* _Activity_: Lines in the listing below that contain the string "this" are to be found and copied.

*** Dataset extract ***

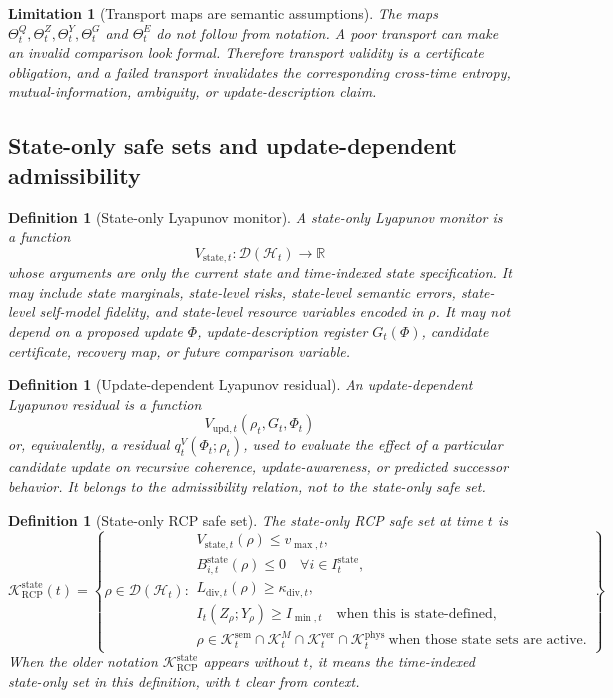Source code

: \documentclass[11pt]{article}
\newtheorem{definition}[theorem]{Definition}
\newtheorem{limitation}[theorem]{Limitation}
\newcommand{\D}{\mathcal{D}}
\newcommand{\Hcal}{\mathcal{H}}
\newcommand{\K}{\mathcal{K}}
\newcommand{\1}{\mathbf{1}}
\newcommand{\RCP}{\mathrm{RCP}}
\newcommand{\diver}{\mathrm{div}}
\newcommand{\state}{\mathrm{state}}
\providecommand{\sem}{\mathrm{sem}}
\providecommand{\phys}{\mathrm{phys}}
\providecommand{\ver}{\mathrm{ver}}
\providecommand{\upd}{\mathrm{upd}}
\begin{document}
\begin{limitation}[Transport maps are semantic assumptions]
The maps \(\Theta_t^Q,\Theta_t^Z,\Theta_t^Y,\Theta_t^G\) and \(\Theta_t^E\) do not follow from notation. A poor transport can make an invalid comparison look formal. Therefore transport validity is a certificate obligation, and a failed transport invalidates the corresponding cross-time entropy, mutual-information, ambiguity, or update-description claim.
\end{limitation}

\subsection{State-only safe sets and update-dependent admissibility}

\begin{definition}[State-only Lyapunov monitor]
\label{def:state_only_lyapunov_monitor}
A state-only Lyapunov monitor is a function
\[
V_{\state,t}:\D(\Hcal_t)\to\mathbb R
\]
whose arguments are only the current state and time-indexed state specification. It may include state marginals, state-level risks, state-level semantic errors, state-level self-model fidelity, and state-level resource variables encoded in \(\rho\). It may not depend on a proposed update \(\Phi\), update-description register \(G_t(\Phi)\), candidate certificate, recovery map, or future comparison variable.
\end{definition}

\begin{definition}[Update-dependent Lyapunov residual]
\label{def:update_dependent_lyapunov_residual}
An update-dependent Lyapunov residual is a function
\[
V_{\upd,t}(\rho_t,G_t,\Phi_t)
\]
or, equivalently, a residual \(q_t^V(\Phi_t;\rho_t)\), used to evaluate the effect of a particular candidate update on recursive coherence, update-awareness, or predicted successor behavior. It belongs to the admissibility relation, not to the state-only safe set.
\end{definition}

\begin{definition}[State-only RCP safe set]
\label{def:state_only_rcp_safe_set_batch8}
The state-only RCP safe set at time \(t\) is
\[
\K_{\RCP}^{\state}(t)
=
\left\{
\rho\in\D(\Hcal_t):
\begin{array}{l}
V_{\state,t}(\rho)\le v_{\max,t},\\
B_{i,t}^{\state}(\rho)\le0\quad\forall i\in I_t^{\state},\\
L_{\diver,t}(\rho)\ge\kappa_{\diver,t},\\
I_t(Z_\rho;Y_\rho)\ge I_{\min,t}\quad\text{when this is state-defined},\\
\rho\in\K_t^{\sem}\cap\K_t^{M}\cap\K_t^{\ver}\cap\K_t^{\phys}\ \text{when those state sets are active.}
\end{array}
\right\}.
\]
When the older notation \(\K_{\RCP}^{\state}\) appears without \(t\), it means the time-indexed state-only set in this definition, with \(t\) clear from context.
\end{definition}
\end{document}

*** End of Dataset extract ***
*** Dataset extract ***

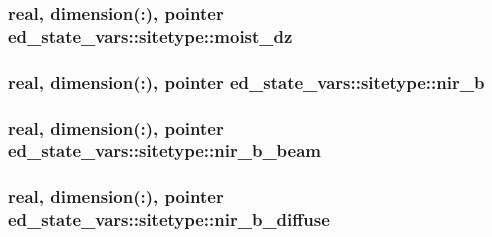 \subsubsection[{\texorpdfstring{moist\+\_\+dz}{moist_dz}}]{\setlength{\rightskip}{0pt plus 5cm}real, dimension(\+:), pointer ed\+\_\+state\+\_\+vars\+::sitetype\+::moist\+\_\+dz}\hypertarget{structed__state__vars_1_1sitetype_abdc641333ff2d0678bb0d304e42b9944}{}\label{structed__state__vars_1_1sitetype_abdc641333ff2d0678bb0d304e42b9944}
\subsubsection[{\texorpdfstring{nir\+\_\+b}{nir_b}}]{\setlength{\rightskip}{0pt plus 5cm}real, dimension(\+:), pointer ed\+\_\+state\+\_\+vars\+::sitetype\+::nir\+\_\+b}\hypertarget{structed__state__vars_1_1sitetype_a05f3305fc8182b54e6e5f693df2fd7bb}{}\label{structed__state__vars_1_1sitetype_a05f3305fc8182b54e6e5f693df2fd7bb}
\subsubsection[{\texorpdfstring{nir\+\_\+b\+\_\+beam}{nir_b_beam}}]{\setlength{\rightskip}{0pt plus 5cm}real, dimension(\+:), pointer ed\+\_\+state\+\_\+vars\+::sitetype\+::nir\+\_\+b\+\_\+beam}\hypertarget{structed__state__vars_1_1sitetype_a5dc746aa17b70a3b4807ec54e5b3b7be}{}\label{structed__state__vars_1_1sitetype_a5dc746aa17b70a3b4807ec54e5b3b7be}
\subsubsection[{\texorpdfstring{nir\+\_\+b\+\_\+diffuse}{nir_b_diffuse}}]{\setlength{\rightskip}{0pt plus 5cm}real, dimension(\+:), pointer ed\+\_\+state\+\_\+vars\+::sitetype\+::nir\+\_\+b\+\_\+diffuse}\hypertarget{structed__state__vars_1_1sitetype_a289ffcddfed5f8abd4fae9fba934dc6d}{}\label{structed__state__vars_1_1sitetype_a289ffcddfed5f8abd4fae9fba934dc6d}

*** End of Dataset extract ***

* _Answer below_:
I_t(Z_\rho;Y_\rho)\ge I_{\min,t}\quad\text{when this is state-defined},\\
When the older notation \(\K_{\RCP}^{\state}\) appears without \(t\), it means the time-indexed state-only set in this definition, with \(t\) clear from context.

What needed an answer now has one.